LOCKSS: Basic Concepts

From CLOCKSS Trusted Digital Repository Documents
Revision as of 02:07, 25 July 2014 by Dshr (Talk | contribs)

(diff) ← Older revision | Latest revision (diff) | Newer revision → (diff)
Jump to: navigation, search

Contents

LOCKSS: Basic Concepts

This document introduces some basic concepts of the LOCKSS technology that are needed to understand the remainder of the documentation.

LOCKSS Program

The LOCKSS Program started on 4 October 1998 under the auspices of Stanford University Libraries to develop and support the LOCKSS technology. It was funded initially by a small grant from Michael Lesk at the NSF, and then supported by the Andrew W. Mellon Foundation, the NSF and Sun Microsystems. It transitioned from grant funding to the "Red Hat" model of free, open source software and paid support thanks to a matching grant from the Mellon Foundation, and has been financially stable since 2008 on that basis.
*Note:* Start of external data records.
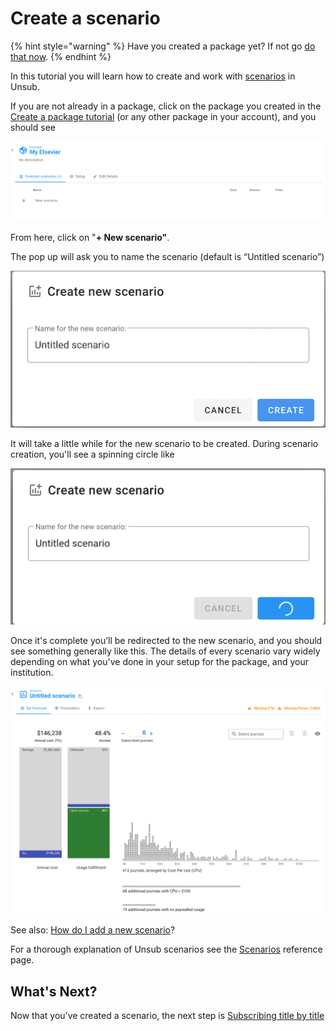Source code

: # Create a scenario

{% hint style="warning" %}
Have you created a package yet? If not go [do that now](create-a-package.md).
{% endhint %}

In this tutorial you will learn how to create and work with [scenarios](../reference/scenarios/) in Unsub.



If you are not already in a package, click on the package you created in the [Create a package tutorial](create-a-package.md) (or any other package in your account), and you should see

![Unsub package view with no scenarios](../.gitbook/assets/tutorial-create-a-scenario-new-scenario.png)

From here, click on "**+ New scenario"**.

The pop up will ask you to name the scenario (default is “Untitled scenario”)

![](../.gitbook/assets/create-new-scenario.png)

It will take a little while for the new scenario to be created. During scenario creation, you'll see a spinning circle like

![](../.gitbook/assets/scenario-new-spinning-circle.png)

Once it's complete you’ll be redirected to the new scenario, and you should see something generally like this. The details of every scenario vary widely depending on what you've done in your setup for the package, and your institution.&#x20;

![Example scenario view](../.gitbook/assets/tutorial-create-a-scenario-scenario-created.png)

See also: [How do I add a new scenario](../how-to-guides/add-a-new-scenario.md)?

For a thorough explanation of Unsub scenarios see the [Scenarios](../reference/scenarios/) reference page.

## **What's Next?**

Now that you’ve created a scenario, the next step is [Subscribing title by title](subscribing-title-by-title.md)

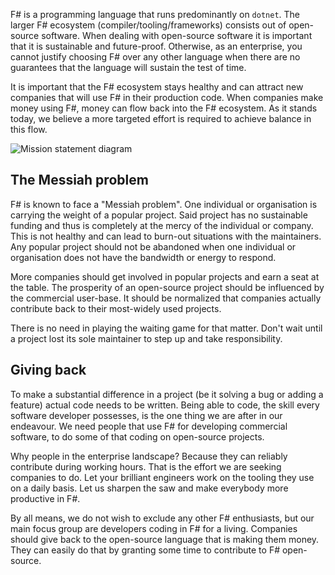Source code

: ﻿F# is a programming language that runs predominantly on `dotnet`.
The larger F# ecosystem (compiler/tooling/frameworks) consists out of open-source software.
When dealing with open-source software it is important that it is sustainable and future-proof.
Otherwise, as an enterprise, you cannot justify choosing F# over any other language
when there are no guarantees that the language will sustain the test of time.

It is important that the F# ecosystem stays healthy and can attract new companies that will use F# in their production code.
When companies make money using F#, money can flow back into the F# ecosystem.
As it stands today, we believe a more targeted effort is required to achieve balance in this flow.

<!-- npx  mmdc -i .\src\homepage\misssion.mmd -o .\public\images\mission-statement-diagram.svg -->
<div class="text-center py-4">
    <img src="/images/mission-statement-diagram.svg" alt="Mission statement diagram" class="w-50">
</div>

## The Messiah problem

F# is known to face a "Messiah problem". One individual or organisation is carrying the weight of a popular project.
Said project has no sustainable funding and thus is completely at the mercy of the individual or company.
This is not healthy and can lead to burn-out situations with the maintainers.
Any popular project should not be abandoned when one individual or organisation does not have the bandwidth or energy to respond.

More companies should get involved in popular projects and earn a seat at the table.
The prosperity of an open-source project should be influenced by the commercial user-base.
It should be normalized that companies actually contribute back to their most-widely used projects.

There is no need in playing the waiting game for that matter. Don't wait until a project lost its sole maintainer to step up and take responsibility.

## Giving back

To make a substantial difference in a project (be it solving a bug or adding a feature) actual code needs to be written.
Being able to code, the skill every software developer possesses, is the one thing we are after in our endeavour.
We need people that use F# for developing commercial software, to do some of that coding on open-source projects.

Why people in the enterprise landscape? Because they can reliably contribute during working hours. That is the effort we are seeking companies to do.
Let your brilliant engineers work on the tooling they use on a daily basis. Let us sharpen the saw and make everybody more productive in F#.

By all means, we do not wish to exclude any other F# enthusiasts, but our main focus group are developers coding in F# for a living.
Companies should give back to the open-source language that is making them money.
They can easily do that by granting some time to contribute to F# open-source.
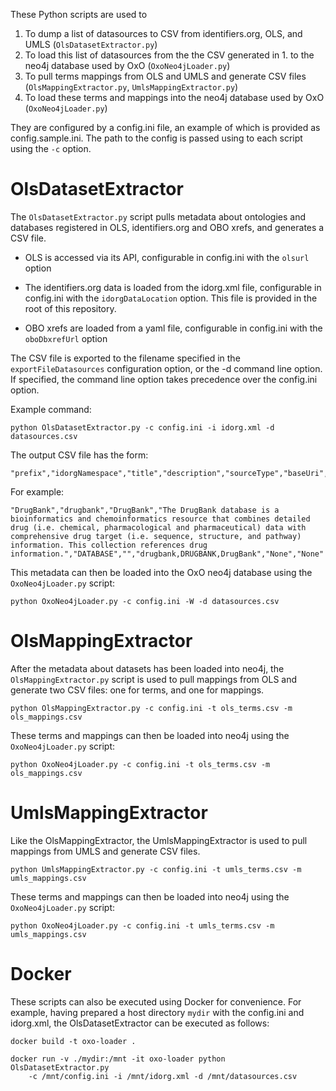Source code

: These Python scripts are used to 

1. To dump a list of datasources to CSV from identifiers.org, OLS, and UMLS (`OlsDatasetExtractor.py`)
2. To load this list of datasources from the the CSV generated in 1. to the neo4j database used by OxO (`OxoNeo4jLoader.py`)
3. To pull terms mappings from OLS and UMLS and generate CSV files (`OlsMappingExtractor.py`, `UmlsMappingExtractor.py`)
2. To load these terms and mappings into the neo4j database used by OxO (`OxoNeo4jLoader.py`)

They are configured by a config.ini file, an example of which is provided as
config.sample.ini.  The path to the config is passed using to each script using
the `-c` option.

# OlsDatasetExtractor

The `OlsDatasetExtractor.py` script pulls metadata about ontologies and databases
registered in OLS, identifiers.org and OBO xrefs, and generates a CSV file.

* OLS is accessed via its API, configurable in config.ini with the `olsurl` option

* The identifiers.org data is loaded from the idorg.xml file, configurable in config.ini with the `idorgDataLocation` option.
  This file is provided in the root of this repository.

* OBO xrefs are loaded from a yaml file, configurable in config.ini with the `oboDbxrefUrl` option

The CSV file is exported to the filename specified in the `exportFileDatasources` configuration option, or the -d command line option.
If specified, the command line option takes precedence over the config.ini option.

Example command:

    python OlsDatasetExtractor.py -c config.ini -i idorg.xml -d datasources.csv

The output CSV file has the form:

    "prefix","idorgNamespace","title","description","sourceType","baseUri","alternatePrefixes","licence","versionInfo"

For example:

    "DrugBank","drugbank","DrugBank","The DrugBank database is a bioinformatics and chemoinformatics resource that combines detailed drug (i.e. chemical, pharmacological and pharmaceutical) data with comprehensive drug target (i.e. sequence, structure, and pathway) information. This collection references drug information.","DATABASE","","drugbank,DRUGBANK,DrugBank","None","None"

This metadata can then be loaded into the OxO neo4j database using the `OxoNeo4jLoader.py` script:

    python OxoNeo4jLoader.py -c config.ini -W -d datasources.csv

# OlsMappingExtractor

After the metadata about datasets has been loaded into neo4j, the `OlsMappingExtractor.py` script is used to
pull mappings from OLS and generate two CSV files: one for terms, and one for mappings.

    python OlsMappingExtractor.py -c config.ini -t ols_terms.csv -m ols_mappings.csv

These terms and mappings can then be loaded into neo4j using the `OxoNeo4jLoader.py` script:

    python OxoNeo4jLoader.py -c config.ini -t ols_terms.csv -m ols_mappings.csv

# UmlsMappingExtractor

Like the OlsMappingExtractor, the UmlsMappingExtractor is used to pull mappings from UMLS and generate
CSV files.

    python UmlsMappingExtractor.py -c config.ini -t umls_terms.csv -m umls_mappings.csv

These terms and mappings can then be loaded into neo4j using the `OxoNeo4jLoader.py` script:

    python OxoNeo4jLoader.py -c config.ini -t umls_terms.csv -m umls_mappings.csv

# Docker

These scripts can also be executed using Docker for convenience.  For example,
having prepared a host directory `mydir` with the config.ini and idorg.xml, the
OlsDatasetExtractor can be executed as follows:

    docker build -t oxo-loader .

    docker run -v ./mydir:/mnt -it oxo-loader python OlsDatasetExtractor.py
        -c /mnt/config.ini -i /mnt/idorg.xml -d /mnt/datasources.csv

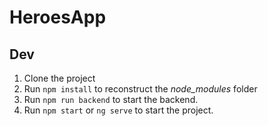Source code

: # HeroesApp

## Dev

1. Clone the project
2. Run `npm install` to reconstruct the _node_modules_ folder
3. Run `npm run backend` to start the backend.
4. Run `npm start` or `ng serve` to start the project.
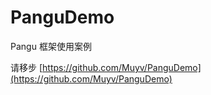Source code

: # PanguDemo
Pangu 框架使用案例

请移步 [https://github.com/Muyv/PanguDemo](https://github.com/Muyv/PanguDemo)
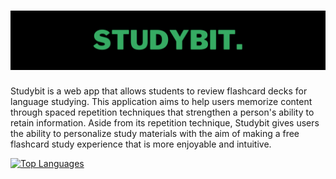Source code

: # ![MasterHead](studibit.png)

Studybit is a web app that allows students to review flashcard decks for language studying. This application aims to help users memorize content through spaced repetition techniques that strengthen a person's ability to retain information. Aside from its repetition technique, Studybit gives users the ability to personalize study materials with the aim of making a free flashcard study experience that is more enjoyable and intuitive.


<a href="https://github.com/pamelamor" align="left">
<img src="https://github-readme-stats.vercel.app/api/top-langs/?username=pamelamor&langs_count=10&title_color=ffffff&text_color=ffffff&icon_color=3382ed&bg_color=1e3a8a&hide_border=true&locale=en&custom_title=Top%20%Languages" alt="Top Languages" />
</a>
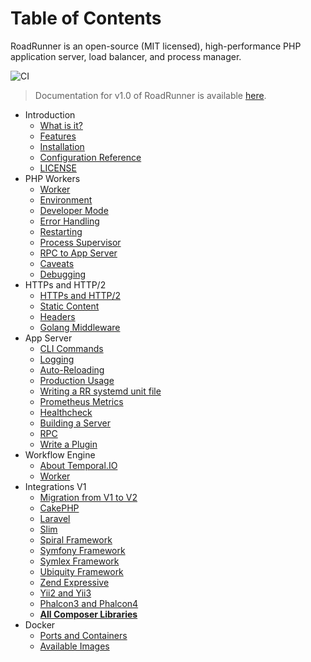 # Table of Contents
RoadRunner is an open-source (MIT licensed), high-performance PHP application server, load balancer, and process manager.

![CI](https://github.com/spiral/roadrunner-docs/workflows/CI/badge.svg)

> Documentation for v1.0 of RoadRunner is available [here](https://github.com/spiral/roadrunner-docs/tree/1.0).

* Introduction
    * [What is it?](intro/about.md)
    * [Features](intro/features.md)
    * [Installation](intro/install.md)
    * [Configuration Reference](intro/config.md)
    * [LICENSE](license.md)
* PHP Workers
    * [Worker](php/worker.md)
    * [Environment](php/environment.md)
    * [Developer Mode](php/developer.md)
    * [Error Handling](php/error-handling.md)
    * [Restarting](php/restarting.md)
    * [Process Supervisor](php/limit.md)
    * [RPC to App Server](php/rpc.md)
    * [Caveats](php/caveats.md)
    * [Debugging](php/debugging.md)
* HTTPs and HTTP/2
    * [HTTPs and HTTP/2](http/https.md)
    * [Static Content](http/static.md)  
    * [Headers](http/headers.md)
    * [Golang Middleware](http/middleware.md)
* App Server
    * [CLI Commands](beep-beep/cli.md)
    * [Logging](beep-beep/logging.md)
    * [Auto-Reloading](beep-beep/reload.md)
    * [Production Usage](beep-beep/production.md)
    * [Writing a RR systemd unit file](beep-beep/systemd.md)
    * [Prometheus Metrics](beep-beep/metrics.md)
    * [Healthcheck](beep-beep/health.md)
    * [Building a Server](beep-beep/build.md)
    * [RPC](beep-beep/rpc.md)
    * [Write a Plugin](beep-beep/plugin.md)
* Workflow Engine
    * [About Temporal.IO](workflow/temporal.md)
    * [Worker](workflow/worker.md)
* Integrations V1
    * [Migration from V1 to V2](integration/migration.md)
    * [CakePHP](integration/cake.md)
    * [Laravel](integration/laravel.md)
    * [Slim](integration/slim.md)
    * [Spiral Framework](integration/spiral.md)
    * [Symfony Framework](integration/symfony.md)
    * [Symlex Framework](integration/symlex.md)
    * [Ubiquity Framework](integration/ubiquity.md)
    * [Zend Expressive](https://github.com/sergey-telpuk/roadrunner-zend-expressive-integration)
    * [Yii2 and Yii3](integration/yii.md)
    * [Phalcon3 and Phalcon4](integration/phalcon.md)
    * [**All Composer Libraries**](https://packagist.org/packages/spiral/roadrunner/dependents)
* Docker
    * [Ports and Containers](docker/ports.md)
    * [Available Images](docker/images.md)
Although program staff are Stanford employees, at no time has Stanford provided any financial support for the program. The program pays all staff and operational costs, Stanford indirect costs, and an "occupancy charge" for its office space.

LOCKSS Daemon

The LOCKSS daemon is a large (>200K lines of code) Java program that turns a generic Linux system into a digital preservation appliance called a LOCKSS box. The LOCKSS daemon is the only application program that runs in a LOCKSS box. Every action of a LOCKSS box, for ingest, preservation, dissemination and administration is performed by the LOCKSS daemon. The LOCKSS daemon is administered via a Web interface that allows authorized administrators to direct it to collect content, control how that content is disseminated, and monitor the daemon's performance. Among the functions performed by the LOCKSS daemon are:

  • Ingest via Web crawling, or file import.
  • Preservation via the LOCKSS: Polling and Repair Protocol.
  • Dissemination by acting as both a Web server and a Web proxy, and by file export.
  • Administration via a Web user interface.
  • Status and statistics reporting.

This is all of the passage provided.